L'évêque de Paris et autres résignent leurs pouvoirs (7 novembre). — Les
Comités essaient de terroriser l'Assemblée. — Ils s'appuient de la résistance
de Grégoire. — Irritation de Robespierre. — Les Comités frappent la Convention. — Accord
de Chaumette et de la
Convention. — Fête de la Raison à Notre-Dame (10 nov. 1793). — Basire
réclame contre l'asservissement de l'Assemblée et contre l'avilissement de la Justice convention. — La Convention reçoit la Raison et la suit à
Notre-Dame (10 novembre).
La chose fut sue à l'instant même aux Comités de salut
public et de sûreté. Violente fut leur irritation contre ces audacieuses
nouveautés, contre l'initiative hardie de la Commune, contre
l'encouragement secret qu'elle trouvait dans la Montagne. line machine
fut montée pour faire manquer tout l'effet de la scène qui se préparait.
La séance s'ouvrit par la lettre d'un prêtre marié qui
brutalement abjurait, disait que lui et ses confrères n'étaient que des
charlatans, puis demandait pension pour lui, sa femme et ses
enfants. — Lettre habilement combinée pour avilir d'avance la démission de
Gobel, pour montrer que la suppression du clergé ne ferait qu'augmenter les
charges publiques.
Gobel avec son clergé, amené par la Commune, parla avec
convenance, n'abjura aucune doctrine et remit ses fonctions.
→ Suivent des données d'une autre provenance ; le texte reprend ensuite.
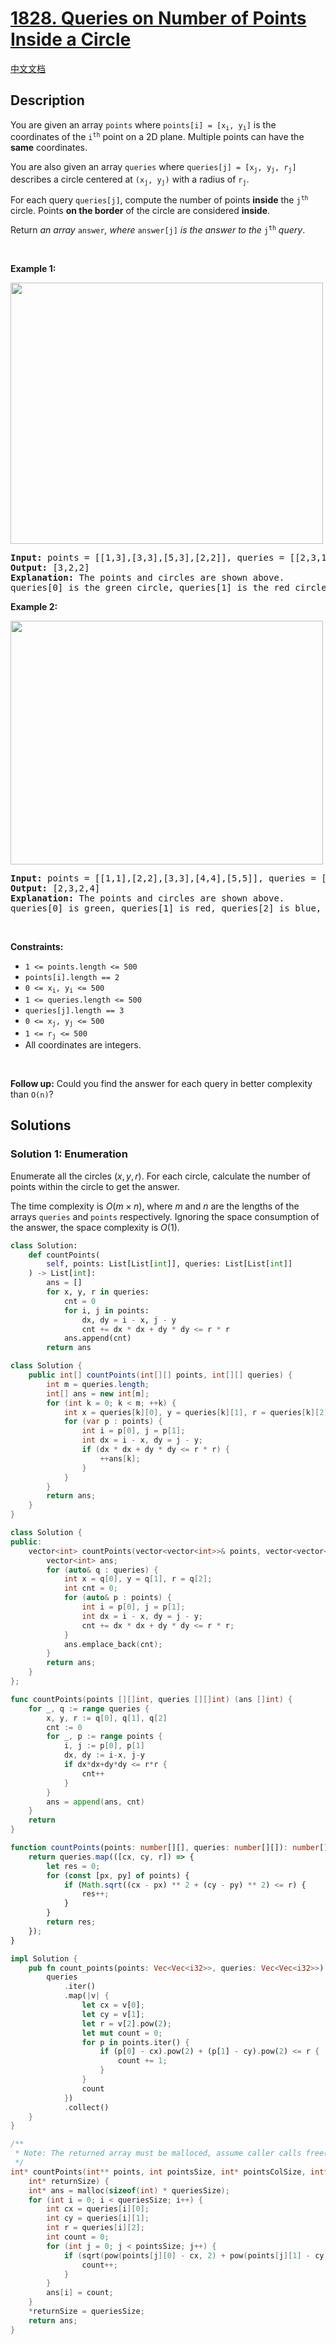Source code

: # [1828. Queries on Number of Points Inside a Circle](https://leetcode.com/problems/queries-on-number-of-points-inside-a-circle)

[中文文档](./solution/1800-1899/1828.Queries%20on%20Number%20of%20Points%20Inside%20a%20Circle/README.md)

<!-- tags:Geometry,Array,Math -->

## Description

<p>You are given an array <code>points</code> where <code>points[i] = [x<sub>i</sub>, y<sub>i</sub>]</code> is the coordinates of the <code>i<sup>th</sup></code> point on a 2D plane. Multiple points can have the <strong>same</strong> coordinates.</p>

<p>You are also given an array <code>queries</code> where <code>queries[j] = [x<sub>j</sub>, y<sub>j</sub>, r<sub>j</sub>]</code> describes a circle centered at <code>(x<sub>j</sub>, y<sub>j</sub>)</code> with a radius of <code>r<sub>j</sub></code>.</p>

<p>For each query <code>queries[j]</code>, compute the number of points <strong>inside</strong> the <code>j<sup>th</sup></code> circle. Points <strong>on the border</strong> of the circle are considered <strong>inside</strong>.</p>

<p>Return <em>an array </em><code>answer</code><em>, where </em><code>answer[j]</code><em> is the answer to the </em><code>j<sup>th</sup></code><em> query</em>.</p>

<p>&nbsp;</p>
<p><strong class="example">Example 1:</strong></p>
<img alt="" src="./images/chrome_2021-03-25_22-34-16.png" style="width: 500px; height: 418px;" />
<pre>
<strong>Input:</strong> points = [[1,3],[3,3],[5,3],[2,2]], queries = [[2,3,1],[4,3,1],[1,1,2]]
<strong>Output:</strong> [3,2,2]
<b>Explanation: </b>The points and circles are shown above.
queries[0] is the green circle, queries[1] is the red circle, and queries[2] is the blue circle.
</pre>

<p><strong class="example">Example 2:</strong></p>
<img alt="" src="./images/chrome_2021-03-25_22-42-07.png" style="width: 500px; height: 390px;" />
<pre>
<strong>Input:</strong> points = [[1,1],[2,2],[3,3],[4,4],[5,5]], queries = [[1,2,2],[2,2,2],[4,3,2],[4,3,3]]
<strong>Output:</strong> [2,3,2,4]
<b>Explanation: </b>The points and circles are shown above.
queries[0] is green, queries[1] is red, queries[2] is blue, and queries[3] is purple.
</pre>

<p>&nbsp;</p>
<p><strong>Constraints:</strong></p>

<ul>
	<li><code>1 &lt;= points.length &lt;= 500</code></li>
	<li><code>points[i].length == 2</code></li>
	<li><code>0 &lt;= x<sub>​​​​​​i</sub>, y<sub>​​​​​​i</sub> &lt;= 500</code></li>
	<li><code>1 &lt;= queries.length &lt;= 500</code></li>
	<li><code>queries[j].length == 3</code></li>
	<li><code>0 &lt;= x<sub>j</sub>, y<sub>j</sub> &lt;= 500</code></li>
	<li><code>1 &lt;= r<sub>j</sub> &lt;= 500</code></li>
	<li>All coordinates are integers.</li>
</ul>

<p>&nbsp;</p>
<p><strong>Follow up:</strong> Could you find the answer for each query in better complexity than <code>O(n)</code>?</p>

## Solutions

### Solution 1: Enumeration

Enumerate all the circles $(x, y, r)$. For each circle, calculate the number of points within the circle to get the answer.

The time complexity is $O(m \times n)$, where $m$ and $n$ are the lengths of the arrays `queries` and `points` respectively. Ignoring the space consumption of the answer, the space complexity is $O(1)$.

<!-- tabs:start -->

```python
class Solution:
    def countPoints(
        self, points: List[List[int]], queries: List[List[int]]
    ) -> List[int]:
        ans = []
        for x, y, r in queries:
            cnt = 0
            for i, j in points:
                dx, dy = i - x, j - y
                cnt += dx * dx + dy * dy <= r * r
            ans.append(cnt)
        return ans
```

```java
class Solution {
    public int[] countPoints(int[][] points, int[][] queries) {
        int m = queries.length;
        int[] ans = new int[m];
        for (int k = 0; k < m; ++k) {
            int x = queries[k][0], y = queries[k][1], r = queries[k][2];
            for (var p : points) {
                int i = p[0], j = p[1];
                int dx = i - x, dy = j - y;
                if (dx * dx + dy * dy <= r * r) {
                    ++ans[k];
                }
            }
        }
        return ans;
    }
}
```

```cpp
class Solution {
public:
    vector<int> countPoints(vector<vector<int>>& points, vector<vector<int>>& queries) {
        vector<int> ans;
        for (auto& q : queries) {
            int x = q[0], y = q[1], r = q[2];
            int cnt = 0;
            for (auto& p : points) {
                int i = p[0], j = p[1];
                int dx = i - x, dy = j - y;
                cnt += dx * dx + dy * dy <= r * r;
            }
            ans.emplace_back(cnt);
        }
        return ans;
    }
};
```

```go
func countPoints(points [][]int, queries [][]int) (ans []int) {
	for _, q := range queries {
		x, y, r := q[0], q[1], q[2]
		cnt := 0
		for _, p := range points {
			i, j := p[0], p[1]
			dx, dy := i-x, j-y
			if dx*dx+dy*dy <= r*r {
				cnt++
			}
		}
		ans = append(ans, cnt)
	}
	return
}
```

```ts
function countPoints(points: number[][], queries: number[][]): number[] {
    return queries.map(([cx, cy, r]) => {
        let res = 0;
        for (const [px, py] of points) {
            if (Math.sqrt((cx - px) ** 2 + (cy - py) ** 2) <= r) {
                res++;
            }
        }
        return res;
    });
}
```

```rust
impl Solution {
    pub fn count_points(points: Vec<Vec<i32>>, queries: Vec<Vec<i32>>) -> Vec<i32> {
        queries
            .iter()
            .map(|v| {
                let cx = v[0];
                let cy = v[1];
                let r = v[2].pow(2);
                let mut count = 0;
                for p in points.iter() {
                    if (p[0] - cx).pow(2) + (p[1] - cy).pow(2) <= r {
                        count += 1;
                    }
                }
                count
            })
            .collect()
    }
}
```

```c
/**
 * Note: The returned array must be malloced, assume caller calls free().
 */
int* countPoints(int** points, int pointsSize, int* pointsColSize, int** queries, int queriesSize, int* queriesColSize,
    int* returnSize) {
    int* ans = malloc(sizeof(int) * queriesSize);
    for (int i = 0; i < queriesSize; i++) {
        int cx = queries[i][0];
        int cy = queries[i][1];
        int r = queries[i][2];
        int count = 0;
        for (int j = 0; j < pointsSize; j++) {
            if (sqrt(pow(points[j][0] - cx, 2) + pow(points[j][1] - cy, 2)) <= r) {
                count++;
            }
        }
        ans[i] = count;
    }
    *returnSize = queriesSize;
    return ans;
}
```

<!-- tabs:end -->

<!-- end -->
Il fut imité de
plusieurs prêtres et évêques de la Convention, spécialement du frère de Lindet qui
parla avec beaucoup de noblesse et de gravité : Ce
n'est pas tout de détruire, dit-il, il faut
remplacer... Prévenez le murmure que feraient naître dans les campagnes
l'ennui de la solitude, l'uniformité du travail, la cessation des assemblées...
Je demande un prompt rapport sur les fêtes nationales.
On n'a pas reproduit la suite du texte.